First, in this example, if the backup server hangs up, the master server
can't get the response from the backup server. Then if either the master
or the backup hang up, the client can't get result.

Second, when the original master server is restarted, how does this
server follow the latest directory?

To solve these problems, the following ideas were born:

      *) At least backup
      *) Boot-time synchronization using syncrepl()

 * At least backup

    This is a way to propagates an operation to several backup servers
    at the same time and wait for at least one success result.

       |Master| <--- SUCCESS ------------+
       +------+                          |
          | |                            |
          | +------------------+         |
          |                    |         |
      propagation          propagation   |
        XXXXX                  |         |
       XhangupX               \ /        |
        XXXXX               +------+     |
       +------+             |Backup| +---+
       |Backup|             +------+

   So even if one backup server hangs up or delay because of some reason
   such as network trouble, the master server can return the success to
   the client as soon as possible.

 * Boot-time synchronization using syncrepl()

    When another backup server fail over the master service, the backup
    server fetches the changes to other servers by using one-time

                                 New Master
                  syncrepl  +------+     
       +------+    +----->  |Backup| 
       |Backup| ---+        +------+

    The new server should be up-to-date within the available servers.

 These are the ohter extensions to construct syncbackup:

      * startSYNC extended operation

         This is a LDAPv3 extended operation to start syncbackup.
	 It sends syncCookie and syncid and then the master server
	 attaches it to the apropriate list and propagates
	 LDAP operations to the backup server.

            |Master| ---- propagation +
            +------+                  |
              / \                     |
               |                      |
      startsync operation             |
               |                      |     Backup server
     |         |                  +------+    |
     |    +---------+             | Core |    |
     |    |startSYNC|             +------+    |
     |    +---------+                         |
     |                                        |

         If the backup server returns error, the master sends the
         SYNC_ERROR response to the startSYNC operation and detaches the
         backup server.

         If the master server exits, the master sends the SYNC_DONE
	 response to the startSYNC operation.

      * NOOP extended operation

         This is a LDAPv3 extended operation to check whether the server
	 works or not.

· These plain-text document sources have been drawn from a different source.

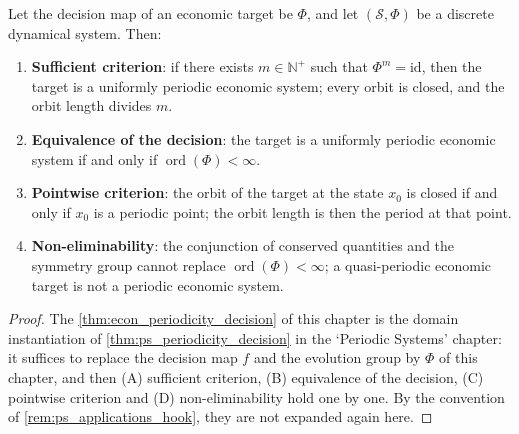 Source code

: \begin{theorem}\label{thm:econ_periodicity_decision}
Let the decision map of an economic target be $\Phi$, and let $(\mathcal S,\Phi)$ be a discrete dynamical system. Then:
\begin{enumerate}[label=(\Alph*)]
    \item \textbf{Sufficient criterion}: if there exists $m\in\mathbb N^+$ such that $\Phi^m=\mathrm{id}$, then the target is a uniformly periodic economic system; every orbit is closed, and the orbit length divides $m$.
    \item \textbf{Equivalence of the decision}: the target is a uniformly periodic economic system if and only if $\operatorname{ord}(\Phi)<\infty$.
    \item \textbf{Pointwise criterion}: the orbit of the target at the state $x_0$ is closed if and only if $x_0$ is a periodic point; the orbit length is then the period at that point.
    \item \textbf{Non-eliminability}: the conjunction of conserved quantities and the symmetry group cannot replace $\operatorname{ord}(\Phi)<\infty$; a quasi-periodic economic target is not a periodic economic system.
\end{enumerate}
\end{theorem}

\begin{proof}
The \cref{thm:econ_periodicity_decision} of this chapter is the domain instantiation of \cref{thm:ps_periodicity_decision} in the `Periodic Systems' chapter:
it suffices to replace the decision map $f$ and the evolution group by $\Phi$ of this chapter, and then (A) sufficient criterion, (B) equivalence of the decision, (C) pointwise criterion and
(D) non-eliminability hold one by one. By the convention of \cref{rem:ps_applications_hook}, they are not expanded again here.
\end{proof}

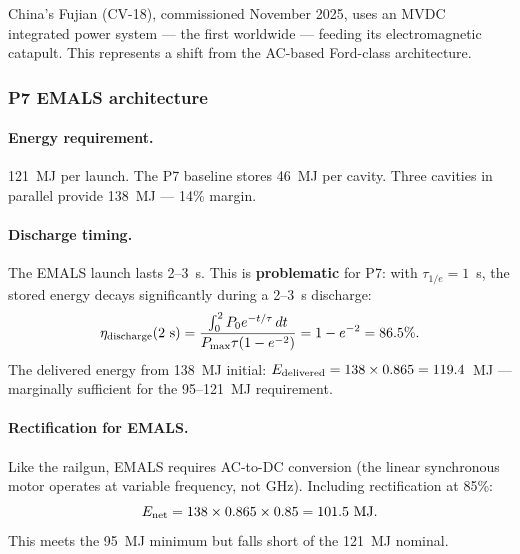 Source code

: \documentclass[11pt]{article}
\newcommand{\Pmax}{P_{\rm max}}
\begin{document}
China's Fujian (CV-18), commissioned November 2025, uses an MVDC
integrated power system --- the first worldwide --- feeding its
electromagnetic catapult. This represents a shift from the AC-based
Ford-class architecture.

\subsubsection{P7 EMALS architecture}

\paragraph{Energy requirement.} 121~MJ per launch. The P7 baseline
stores 46~MJ per cavity. Three cavities in parallel provide 138~MJ
--- 14\% margin.

\paragraph{Discharge timing.} The EMALS launch lasts 2--3~s. This
is \textbf{problematic} for P7: with $\tau_{1/e} = 1$~s, the stored
energy decays significantly during a 2--3~s discharge:
\begin{equation}
\eta_{\rm discharge}(2~\text{s}) = \frac{\int_0^2 P_0 e^{-t/\tau}\,dt}
{\Pmax\tau(1-e^{-2})} = 1 - e^{-2} = 86.5\%.
\end{equation}
The delivered energy from 138~MJ initial:
$E_{\rm delivered} = 138 \times 0.865 = 119.4$~MJ --- marginally
sufficient for the 95--121~MJ requirement.

\paragraph{Rectification for EMALS.} Like the railgun, EMALS requires
AC-to-DC conversion (the linear synchronous motor operates at variable
frequency, not GHz). Including rectification at 85\%:
\begin{equation}
E_{\rm net} = 138 \times 0.865 \times 0.85 = 101.5~\text{MJ}.
\end{equation}
This meets the 95~MJ minimum but falls short of the 121~MJ nominal.
\end{document}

If the server gets the operation, it returns just

      * contextCSN LDAP control

         This is a LDAPv3 LDAP control. When the master propagates the
	 operation, it puts the appropriate contextCSN value to the
	 operation. If the backup server gots the contextCSN control,
	 it uses the value rather than using lutil_csnstr().

 * Execution example from log message

    These are from the log of my experimental implementation:

    The following log shows that the operation is propagated to the two
    backup servers "hoge" and "hige" and these servers become

       conn=6 op=1 ADD dn="o=University of Michigan,c=US"
       conn=6 op=1 BACKUP sync=1 backup=hige
       conn=6 op=1 BACKUP sync=1 backup=hoge
       conn=6 op=1 RESULT tag=105 err=0 text=

    The next log shows the operation conn=8, op=142 is propagated to
    backup "hoge" at first at (1) and returns a success to the client at
    (2). The backup "hige" is delayed and up-to-date at (4).

       conn=8 op=142 ADD dn="cn=Test141,ou=People,o=University of M..
       conn=8 op=74 BACKUP sync=0 backup=hige
       conn=8 op=75 BACKUP sync=0 backup=hige
  (1)  conn=8 op=142 BACKUP sync=1 backup=hoge
       conn=8 op=76 BACKUP sync=0 backup=hige
       conn=8 op=143 ADD dn="cn=Test142,ou=People,o=University of M..
  (2)  conn=8 op=142 RESULT tag=105 err=0 text=

  (3)         < Suspending "hoge" .... >

       conn=8 op=77 BACKUP sync=0 backup=hige
       conn=8 op=78 BACKUP sync=0 backup=hige
       conn=8 op=79 BACKUP sync=0 backup=hige


       conn=8 op=141 BACKUP sync=0 backup=hige
  (4)  conn=8 op=142 BACKUP sync=1 backup=hige
  (5)  conn=8 op=143 BACKUP sync=1 backup=hige
  (6)  conn=8 op=143 RESULT tag=105 err=0 text=

    Because the "hoge" is suspended at (3), the master server can't get
    any result from "hoge" and "hige". So the master waits for the
    "hige" to be up-to-date until (4). After "hige" is up-to-date, the
    master sends the operation "143" to the "hige" and gets result at
    (5). After (5), because the master gets one success result, it sends
    RESULT err=0 to the client at (6).

Even though the implementation has some bugs yet, I can use this
replication engine within my OpenLDAP environment. I have to think
twice about the following topics:

    * considerations about rfc3389.
    * multi-master environment.
    * ant others??

I hope any opinions, suggestions or notices. If there is no important
problem, I'd like to merge this feature to OpenLDAP itself. We will
release this little big patch under the same term with OpenLDAP Public

Thanks for your excellent efforts and also for reading this mail.

Masato Taruishi <taru@valinux.co.jp>